The Berigan band would often open its stage shows with a performance like this. The curtain would go up, Bunny would play about eight bars of his theme song, “I Can’t Get Started,” and then segue into this kind of romping instrumental having a lot of jazz solos. Audiences primed to hear hot music were very receptive and demonstrative.
The recording presented with this post was digitally remastered by Mike Zirpolo.
Notes:
(1) Hear Me Talkin’ to Ya—The Story of Jazz as Told by the Men Who Made It, by Nat Shapiro and Nat Hentoff , Dover Publications, Inc. (1955), 324.
(2) Benny Goodman—Wrappin’ It Up, by D. Russell Connor, Scarecrow Press Inc. (1996), 17–18.
(3) Cited in the White materials: June 16, 1938.
(4) Back Beats and Rim Shots—The Johnny Blowers Story: 40.

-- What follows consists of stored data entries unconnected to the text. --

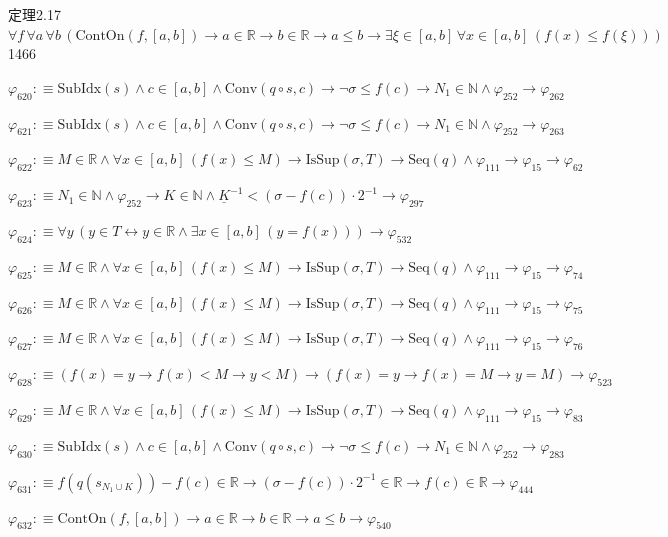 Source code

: \begin{fullproof}{定理2.17}{$\forall f\,\forall a\,\forall b\,(\mathrm{ContOn}(f,[a,b]) \to a \in \mathbb{R} \to b \in \mathbb{R} \to a \leq b \to \exists \xi \in [a,b]\,\forall x \in [a,b]\,(f(x) \leq f(\xi)))$}{1466}
\begin{abbrevlist}
\item $\varphi_{620} :\equiv \mathrm{SubIdx}(s) \land c \in [a,b] \land \mathrm{Conv}(q \circ s,c) \to \neg \sigma \leq f(c) \to N_{1} \in \mathbb{N} \land \varphi_{252} \to \varphi_{262}$
\item $\varphi_{621} :\equiv \mathrm{SubIdx}(s) \land c \in [a,b] \land \mathrm{Conv}(q \circ s,c) \to \neg \sigma \leq f(c) \to N_{1} \in \mathbb{N} \land \varphi_{252} \to \varphi_{263}$
\item $\varphi_{622} :\equiv M \in \mathbb{R} \land \forall x \in [a,b]\,(f(x) \leq M) \to \mathrm{IsSup}(\sigma,T) \to \mathrm{Seq}(q) \land \varphi_{111} \to \varphi_{15} \to \varphi_{62}$
\item $\varphi_{623} :\equiv N_{1} \in \mathbb{N} \land \varphi_{252} \to K \in \mathbb{N} \land \underline{K}^{-1} < (\sigma - f(c)) \cdot 2^{-1} \to \varphi_{297}$
\item $\varphi_{624} :\equiv \forall y\,(y \in T \leftrightarrow y \in \mathbb{R} \land \exists x \in [a,b]\,(y = f(x))) \to \varphi_{532}$
\item $\varphi_{625} :\equiv M \in \mathbb{R} \land \forall x \in [a,b]\,(f(x) \leq M) \to \mathrm{IsSup}(\sigma,T) \to \mathrm{Seq}(q) \land \varphi_{111} \to \varphi_{15} \to \varphi_{74}$
\item $\varphi_{626} :\equiv M \in \mathbb{R} \land \forall x \in [a,b]\,(f(x) \leq M) \to \mathrm{IsSup}(\sigma,T) \to \mathrm{Seq}(q) \land \varphi_{111} \to \varphi_{15} \to \varphi_{75}$
\item $\varphi_{627} :\equiv M \in \mathbb{R} \land \forall x \in [a,b]\,(f(x) \leq M) \to \mathrm{IsSup}(\sigma,T) \to \mathrm{Seq}(q) \land \varphi_{111} \to \varphi_{15} \to \varphi_{76}$
\item $\varphi_{628} :\equiv (f(x) = y \to f(x) < M \to y < M) \to (f(x) = y \to f(x) = M \to y = M) \to \varphi_{523}$
\item $\varphi_{629} :\equiv M \in \mathbb{R} \land \forall x \in [a,b]\,(f(x) \leq M) \to \mathrm{IsSup}(\sigma,T) \to \mathrm{Seq}(q) \land \varphi_{111} \to \varphi_{15} \to \varphi_{83}$
\item $\varphi_{630} :\equiv \mathrm{SubIdx}(s) \land c \in [a,b] \land \mathrm{Conv}(q \circ s,c) \to \neg \sigma \leq f(c) \to N_{1} \in \mathbb{N} \land \varphi_{252} \to \varphi_{283}$
\item $\varphi_{631} :\equiv f(q(s_{N_{1} \cup K})) - f(c) \in \mathbb{R} \to (\sigma - f(c)) \cdot 2^{-1} \in \mathbb{R} \to f(c) \in \mathbb{R} \to \varphi_{444}$
\item $\varphi_{632} :\equiv \mathrm{ContOn}(f,[a,b]) \to a \in \mathbb{R} \to b \in \mathbb{R} \to a \leq b \to \varphi_{540}$

\end{abbrevlist}
\end{fullproof}
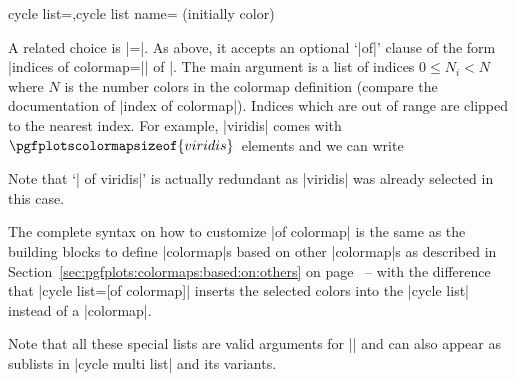 \begin{pgfplotskeylist}{cycle list=,cycle list name= (initially color)}
{    A related choice is |=|. As
    above, it accepts an optional `|of|' clause of the form
    |indices of colormap=|| of |. The main
    argument is a list of indices $0\le N_i < N$ where $N$ is the number colors
    in the colormap definition (compare the documentation of
    |index of colormap|). Indices which are out of range are clipped to the
    nearest index. For example, |viridis| comes with
    $\pgfplotscolormapsizeof{viridis}$~elements and we can write
\begin{codeexample}[]
\end{codeexample}
    Note that `| of viridis|' is actually redundant as |viridis| was already
    selected in this case.

    The complete syntax on how to customize |of colormap| is the same
    as the building blocks to define |colormap|s based on other
    |colormap|s as described in
    Section~\ref{sec:pgfplots:colormaps:based:on:others} on
    page~\pageref{sec:pgfplots:colormaps:based:on:others} -- with the
    difference that |cycle list={[of colormap]}| inserts the selected colors
    into the |cycle list| instead of a |colormap|.

    Note that all these special lists are valid arguments for
    |\pgfplotscreateplotcyclelist| and can also appear as sublists in
    |cycle multi list| and its variants.

}
\end{pgfplotskeylist}
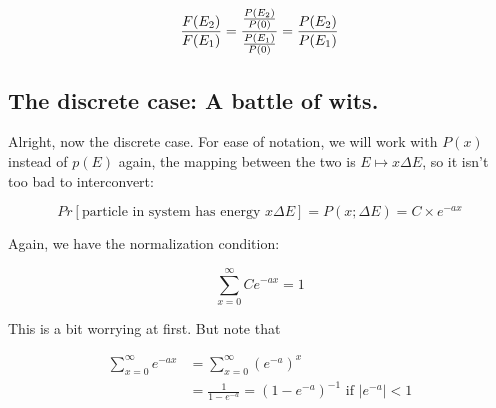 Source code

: \documentclass[letterpaper,12pt]{report}
\begin{document}
\[\frac{F(E_2)}{F(E_1)} = \frac{\frac{P(E_2)}{P(0)}}{\frac{P(E_1)}{P(0)}} \\
            = \frac{P(E_2)}{P(E_1)}\]









\subsection*{The discrete case: A battle of wits.}

Alright, now the discrete case. For ease of notation, we will work with \(P(x)\) instead of
\(p(E)\) \textemdash{} again, the mapping between the two is \(E \mapsto x\Delta E\), so it
isn't too bad to interconvert:

\[Pr[\text{particle in system has energy }x\Delta E] = P(x; \Delta E) = C\times e^{-ax} \]

Again, we have the normalization condition:

\[\sum_{x=0}^{\infty} Ce^{-ax} = 1 \]

This is a bit worrying at first. But note that

\[\begin{split}
  \sum_{x=0}^{\infty} e^{-ax} &= \sum_{x=0}^{\infty} \left(e^{-a}\right)^x \\
                      &= \frac{1}{1 - e^{-a}} = (1 - e^{-a})^{-1} \text{ if } \left|e^{-a}\right| < 1
\end{split}
\]
\end{document}
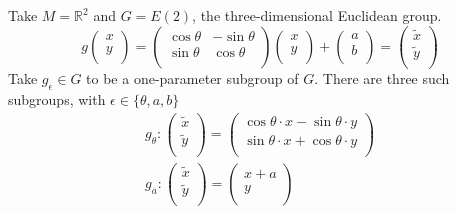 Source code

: \begin{example}[]
  Take $M = \mathbb{R}^2$  and $G = E(2)$, the three-dimensional Euclidean group.
  \begin{equation}
    g 
    \begin{pmatrix}
    x \\
    y \\
    \end{pmatrix} =
    \begin{pmatrix}
     \cos \theta & - \sin \theta \\
     \sin \theta & \cos \theta \\
    \end{pmatrix} 
    \begin{pmatrix}
    x \\
    y \\
    \end{pmatrix} + 
    \begin{pmatrix}
    a \\
    b \\
    \end{pmatrix}
    =
    \begin{pmatrix}
    \tilde{x} \\
    \tilde{y} \\
    \end{pmatrix}
  \end{equation}
  Take $g_\epsilon \in G$ to be a one-parameter subgroup of $G$.
  There are three such subgroups, with $\epsilon \in \{\theta, a, b\}$
   \begin{gather}
    g_\theta: 
    \begin{pmatrix}
    \tilde{x} \\
    \tilde{y} \\
    \end{pmatrix} = 
    \begin{pmatrix}
    \cos \theta \cdot x - \sin \theta \cdot y \\
    \sin \theta \cdot x + \cos \theta \cdot y \\
    \end{pmatrix} \\
    g_a \colon
    \begin{pmatrix}
    \tilde{x} \\
    \tilde{y} \\
    \end{pmatrix} = 
    \begin{pmatrix}
    x + a \\
    y \\

\end{pmatrix}
\end{gather}
\end{example}
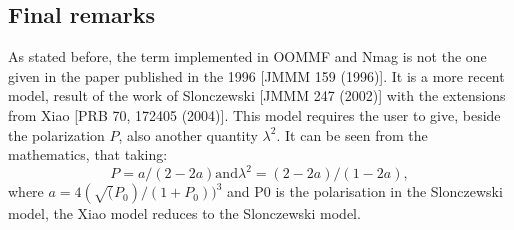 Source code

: \documentclass[11pt,oneside,openany]{article}
\begin{document}
\subsection{Final remarks}
As stated before, the term implemented in OOMMF and Nmag is not the one
given in the paper published in the 1996 [JMMM 159 (1996)]. It is a more
recent model, result of the work of Slonczewski [JMMM 247 (2002)] with the
extensions from Xiao [PRB 70, 172405 (2004)]. This model requires the user
to give, beside the polarization $P$, also another quantity $\lambda^2$.
It can be seen from the mathematics, that taking:
$$
P = a/(2 - 2a) \mathrm{ and } \lambda^2 = (2 - 2a)/(1 - 2a),
$$
where $a = 4 (\sqrt(P_0)/(1 + P_0))^3$ and P0 is the polarisation in the
Slonczewski model, the Xiao model reduces to the Slonczewski model.
\end{document}
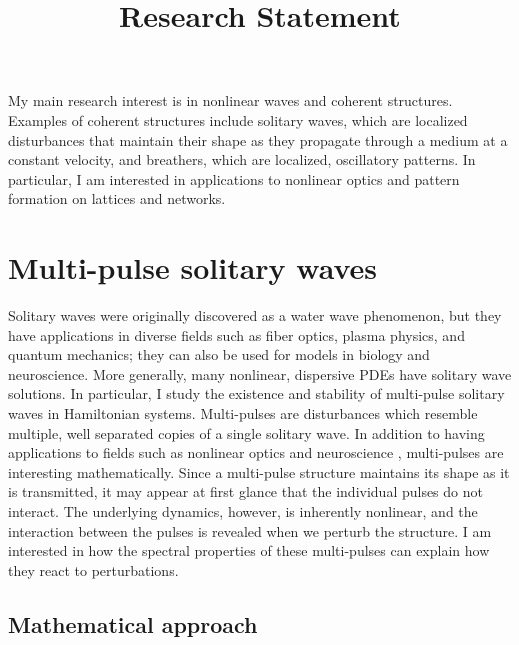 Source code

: \documentclass[12pt,reqno,oneside]{article}
\title{Research Statement}
\date{\vspace{-12ex}}
\theoremstyle{definition}
\theoremstyle{remark}
\begin{document}
\thispagestyle{empty}

\maketitle

My main research interest is in nonlinear waves and coherent structures. Examples of coherent structures include solitary waves, which are localized disturbances that maintain their shape as they propagate through a medium at a constant velocity, and breathers, which are localized, oscillatory patterns. In particular, I am interested in applications to nonlinear optics and pattern formation on lattices and networks.

\section{Multi-pulse solitary waves}

Solitary waves were originally discovered as a water wave phenomenon, but they have applications in diverse fields such as fiber optics, plasma physics, and quantum mechanics; they can also be used for models in biology and neuroscience. More generally, many nonlinear, dispersive PDEs have solitary wave solutions. In particular, I study the existence and stability of multi-pulse solitary waves in Hamiltonian systems. Multi-pulses are disturbances which resemble multiple, well separated copies of a single solitary wave. In addition to having applications to fields such as nonlinear optics and neuroscience \cite{Evans1982}, multi-pulses are interesting mathematically. Since a multi-pulse structure maintains its shape as it is transmitted, it may appear at first glance that the individual pulses do not interact. The underlying dynamics, however, is inherently nonlinear, and the interaction between the pulses is revealed when we perturb the structure. I am interested in how the spectral properties of these multi-pulses can explain how they react to perturbations.

\subsection{Mathematical approach}
\end{document}
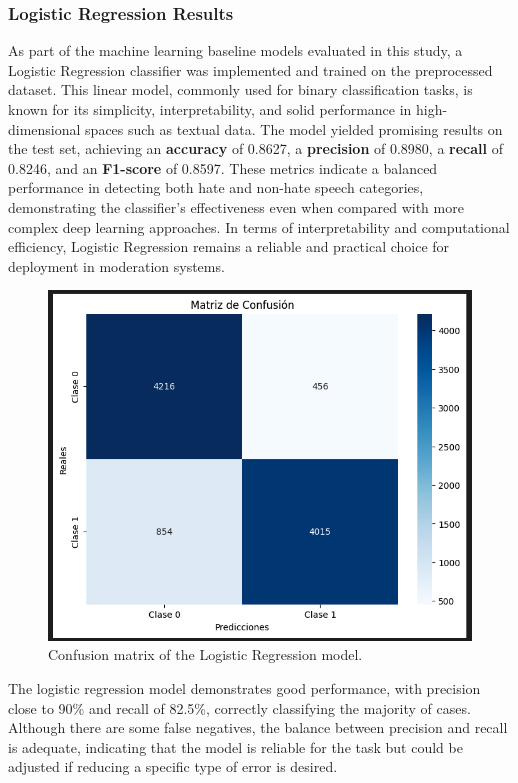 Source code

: \subsubsection{Logistic Regression Results}
\label{sec:logistic_regression_results}

As part of the machine learning baseline models evaluated in this study, a Logistic Regression classifier was implemented and trained on the preprocessed dataset. This linear model, commonly used for binary classification tasks, is known for its simplicity, interpretability, and solid performance in high-dimensional spaces such as textual data. The model yielded promising results on the test set, achieving an \textbf{accuracy} of 0.8627, a \textbf{precision} of 0.8980, a \textbf{recall} of 0.8246, and an \textbf{F1-score} of 0.8597. These metrics indicate a balanced performance in detecting both hate and non-hate speech categories, demonstrating the classifier's effectiveness even when compared with more complex deep learning approaches. In terms of interpretability and computational efficiency, Logistic Regression remains a reliable and practical choice for deployment in moderation systems.

\begin{figure}[H]
    \centering
    \includegraphics[width=0.7\linewidth]{images/confusion_matrix_logisticregression.png} 
    \caption{Confusion matrix of the Logistic Regression model.}
    \label{fig:confusion_matrix_logistic_regression}
\end{figure}

The logistic regression model demonstrates good performance, with precision close to 90\% and recall of 82.5\%, correctly classifying the majority of cases. Although there are some false negatives, the balance between precision and recall is adequate, indicating that the model is reliable for the task but could be adjusted if reducing a specific type of error is desired. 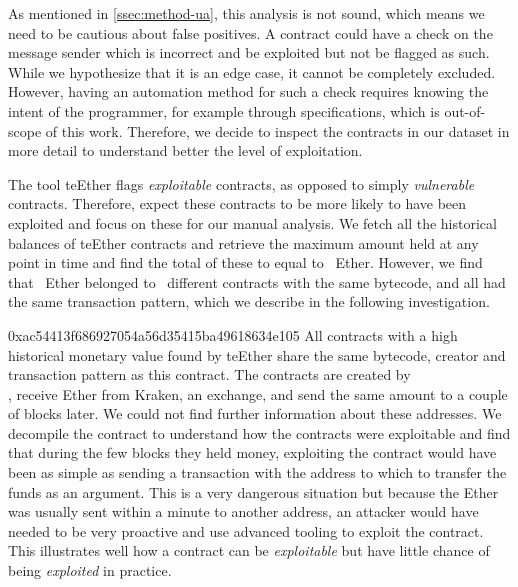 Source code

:  As mentioned in \autoref{ssec:method-ua}, this analysis is not sound, which means we need to be cautious about false positives.
A contract could have a check on the message sender which is incorrect and be exploited but not be flagged as such.
While we hypothesize that it is an edge case, it cannot be completely excluded.
However, having an automation method for such a check requires knowing the intent of the programmer, for example through specifications, which is out-of-scope of this work.
Therefore, we decide to inspect the contracts in our dataset in more detail to understand better the level of exploitation.

The tool teEther flags \emph{exploitable} contracts, as opposed to simply \emph{vulnerable} contracts.
Therefore, expect these contracts to be more likely to have been exploited and focus on these for our manual analysis.
We fetch all the historical balances of teEther contracts and retrieve the maximum amount held at any point in time and find the total of these to equal to~ Ether.
However, we find that~ Ether belonged to~ different contracts with the same bytecode, and all had the same transaction pattern, which we describe in the following investigation.

\begin{investigation}{0xac54413f686927054a56d35415ba49618634e105}
	All contracts with a high historical monetary value found by teEther share the same bytecode, creator and transaction pattern as this contract.
	The contracts are created by\\ , receive Ether from Kraken, an exchange, and send the same amount to  a couple of blocks later.
	We could not find further information about these addresses.
	We decompile the contract to understand how the contracts were exploitable and find that during the few blocks they held money, exploiting the contract would have been as simple as sending a transaction with the address to which to transfer the funds as an argument.
	This is a very dangerous situation but because the Ether was usually sent within a minute to another address, an attacker would have needed to be very proactive and use advanced tooling to exploit the contract.
	This illustrates well how a contract can be \emph{exploitable} but have little chance of being \emph{exploited} in practice.
\end{investigation}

(5) White materials: June 25, 1938.
(6) An almost complete set of Magic Key broadcasts are available for listening at the Library of Congress. Unfortunately, the Berigan broadcast from June 26, 1938 is not a part of this collection. It is however a part of the Savory Recordings at the National Jazz Museum in Harlem. Unfortunately, for legal reasons, those recordings have not been released to-date.
Links:
(1) Here is a link to the Berigan recording of “The Wearin’ of the Green”:
Though the ’37 commercial recording has always been one of my favorite Berigan band sides, I find the transcription version to be better still, owing to a combination of Johnny Blowers’ more modern drumming, Georgie and Joe’s better solos and Hank Wayland’s spot. Bunny is superb, and very different, on the two takes. Interestingly, in the track commentary for the liner notes for Jass Records’ CD release of the ’38 Thesaurus dates, Joe Dixon claimed that though this arrangement was very popular with audiences, he “never really liked it.” According to Johnny Blowers, this one went on for fifteen minutes when they were out on the road. We’re so lucky to have these transcriptions (as well as the live Paradise material) to gain a fuller understanding of this marvelous outfit’s capabilities at its peak. Michaud really blew it: I’m a great admirer of both Krupa and his band, but I can’t imagine why Michaud would pour all his energy into promoting an orchestra that, while showing promise, obviously hadn’t yet established a clear identity apart from its leader’s prominence when he had in Bunny’s band a top-notch crew, with a distinctive sound and excellent soloists, that could do everything well. Bunny was both giving his musical all to the band and paying those whose job it was to look after the business side, and still he couldn’t get a break. It’s sad to think that the year in which the band attained its artistic and commercial zenith was also the year in which things began to fall precipitously apart. Fortunately for us, the specter that, history shows us, began to shadow Bunny around this time is not apparent in this joyous take of “Frankie and Johnny.”